>>
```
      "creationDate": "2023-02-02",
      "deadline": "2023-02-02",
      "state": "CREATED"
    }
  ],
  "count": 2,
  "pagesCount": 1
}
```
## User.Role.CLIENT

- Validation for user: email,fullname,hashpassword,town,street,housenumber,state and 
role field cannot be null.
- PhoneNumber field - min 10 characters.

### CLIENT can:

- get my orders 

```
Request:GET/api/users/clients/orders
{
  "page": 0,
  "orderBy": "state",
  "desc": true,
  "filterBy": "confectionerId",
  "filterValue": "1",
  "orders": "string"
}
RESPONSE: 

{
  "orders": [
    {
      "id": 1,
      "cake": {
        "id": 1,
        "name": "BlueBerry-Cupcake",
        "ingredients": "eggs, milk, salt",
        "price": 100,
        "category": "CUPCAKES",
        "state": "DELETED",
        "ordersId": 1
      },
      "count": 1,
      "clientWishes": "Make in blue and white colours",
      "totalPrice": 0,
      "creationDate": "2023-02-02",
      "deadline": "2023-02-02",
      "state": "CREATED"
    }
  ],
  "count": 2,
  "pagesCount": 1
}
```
<<
>>
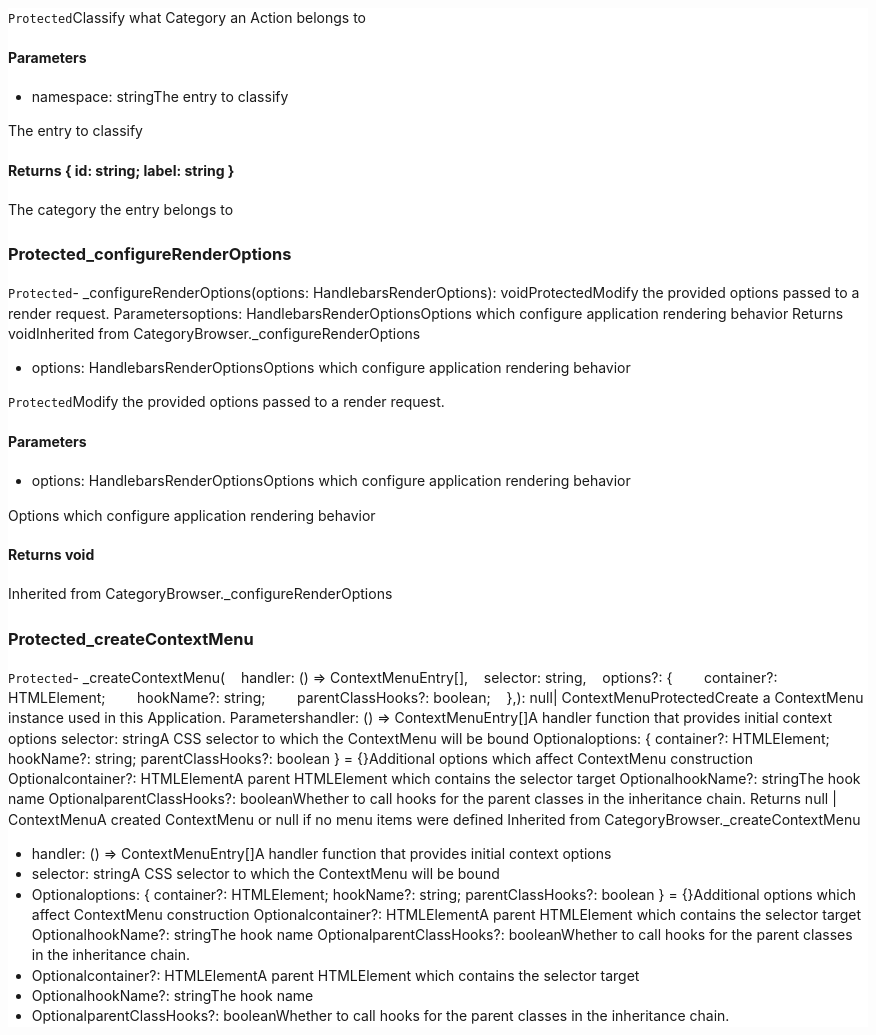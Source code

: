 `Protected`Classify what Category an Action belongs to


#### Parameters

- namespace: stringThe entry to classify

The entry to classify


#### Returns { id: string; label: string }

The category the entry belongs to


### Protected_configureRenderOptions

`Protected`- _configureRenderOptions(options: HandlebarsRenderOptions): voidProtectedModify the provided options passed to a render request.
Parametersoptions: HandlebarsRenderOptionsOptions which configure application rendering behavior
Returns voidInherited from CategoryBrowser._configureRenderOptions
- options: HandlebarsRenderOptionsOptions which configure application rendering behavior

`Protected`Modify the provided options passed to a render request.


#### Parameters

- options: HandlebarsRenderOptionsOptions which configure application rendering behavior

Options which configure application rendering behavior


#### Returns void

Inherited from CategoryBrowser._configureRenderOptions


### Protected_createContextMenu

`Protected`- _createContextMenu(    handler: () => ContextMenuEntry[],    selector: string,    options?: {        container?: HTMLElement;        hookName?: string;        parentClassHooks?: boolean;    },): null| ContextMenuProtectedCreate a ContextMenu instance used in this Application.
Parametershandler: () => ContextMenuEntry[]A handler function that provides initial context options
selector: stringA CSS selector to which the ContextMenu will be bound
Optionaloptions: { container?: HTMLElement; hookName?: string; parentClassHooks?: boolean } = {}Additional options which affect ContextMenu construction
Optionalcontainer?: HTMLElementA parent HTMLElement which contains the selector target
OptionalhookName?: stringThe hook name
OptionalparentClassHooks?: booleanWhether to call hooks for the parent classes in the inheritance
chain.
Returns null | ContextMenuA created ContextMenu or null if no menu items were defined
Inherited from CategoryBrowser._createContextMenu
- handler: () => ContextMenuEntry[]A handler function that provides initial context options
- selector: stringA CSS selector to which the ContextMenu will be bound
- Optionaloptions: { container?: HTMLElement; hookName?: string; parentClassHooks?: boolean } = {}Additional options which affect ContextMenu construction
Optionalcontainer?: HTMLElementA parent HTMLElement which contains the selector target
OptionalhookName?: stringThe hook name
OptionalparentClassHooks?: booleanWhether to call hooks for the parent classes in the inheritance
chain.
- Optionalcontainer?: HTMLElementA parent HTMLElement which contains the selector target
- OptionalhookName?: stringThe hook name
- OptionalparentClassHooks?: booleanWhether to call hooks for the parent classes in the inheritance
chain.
<<
>>
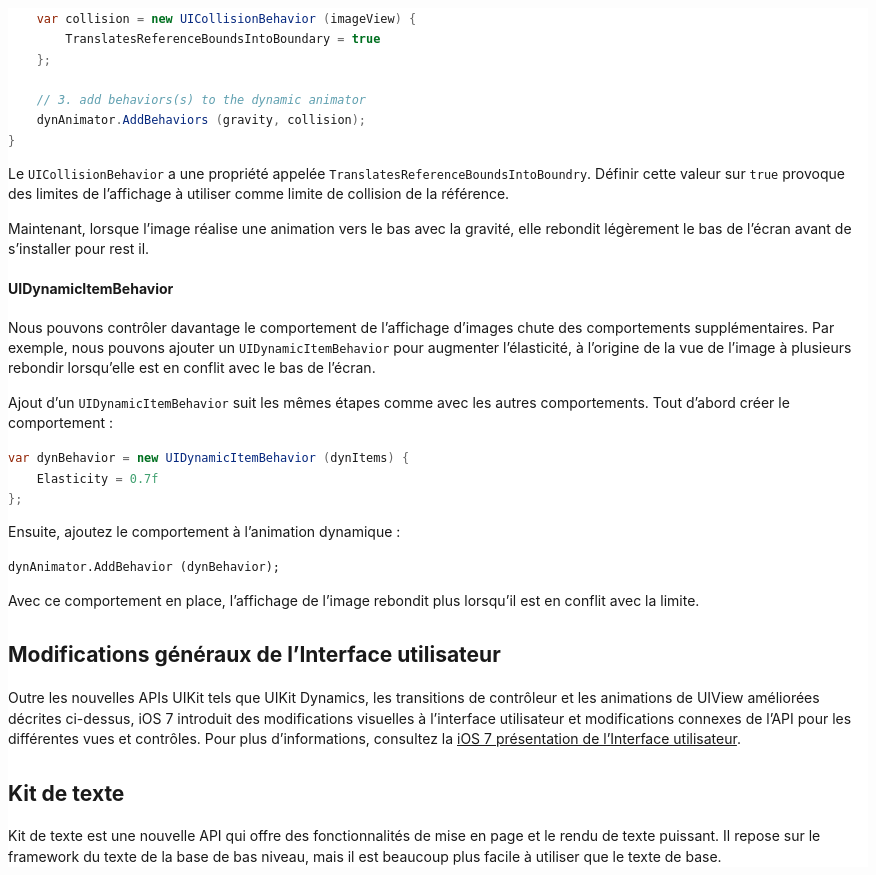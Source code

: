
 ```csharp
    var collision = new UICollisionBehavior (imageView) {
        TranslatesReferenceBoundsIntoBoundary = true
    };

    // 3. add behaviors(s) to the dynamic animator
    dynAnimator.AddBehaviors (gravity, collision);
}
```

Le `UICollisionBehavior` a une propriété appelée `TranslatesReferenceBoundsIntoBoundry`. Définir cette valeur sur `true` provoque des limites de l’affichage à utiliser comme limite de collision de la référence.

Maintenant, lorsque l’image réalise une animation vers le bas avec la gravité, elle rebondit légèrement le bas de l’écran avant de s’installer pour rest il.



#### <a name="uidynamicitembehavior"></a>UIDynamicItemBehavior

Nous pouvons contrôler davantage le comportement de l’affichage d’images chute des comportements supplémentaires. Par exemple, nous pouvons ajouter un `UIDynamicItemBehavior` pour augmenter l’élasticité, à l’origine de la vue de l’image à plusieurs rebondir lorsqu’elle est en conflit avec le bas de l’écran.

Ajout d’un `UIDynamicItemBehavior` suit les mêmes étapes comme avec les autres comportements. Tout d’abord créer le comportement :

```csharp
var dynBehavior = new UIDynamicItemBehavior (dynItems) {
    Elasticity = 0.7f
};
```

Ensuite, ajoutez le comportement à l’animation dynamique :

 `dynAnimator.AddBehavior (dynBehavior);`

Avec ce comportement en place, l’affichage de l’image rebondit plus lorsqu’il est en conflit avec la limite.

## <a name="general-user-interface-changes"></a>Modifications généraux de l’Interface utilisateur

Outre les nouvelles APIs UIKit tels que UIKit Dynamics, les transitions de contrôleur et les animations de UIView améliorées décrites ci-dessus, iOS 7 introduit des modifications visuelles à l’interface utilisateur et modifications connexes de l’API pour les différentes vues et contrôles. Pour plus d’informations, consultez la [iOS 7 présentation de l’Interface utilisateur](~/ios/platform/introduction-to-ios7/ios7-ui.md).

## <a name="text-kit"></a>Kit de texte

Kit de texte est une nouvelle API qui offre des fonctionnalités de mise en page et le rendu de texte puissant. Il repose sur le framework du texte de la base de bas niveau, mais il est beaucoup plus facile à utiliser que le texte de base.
<<
#### The task
How many lines of the entries hold the word "UIDynamicItemBehavior"? Respond with the number alone.

#### Answer for the task
4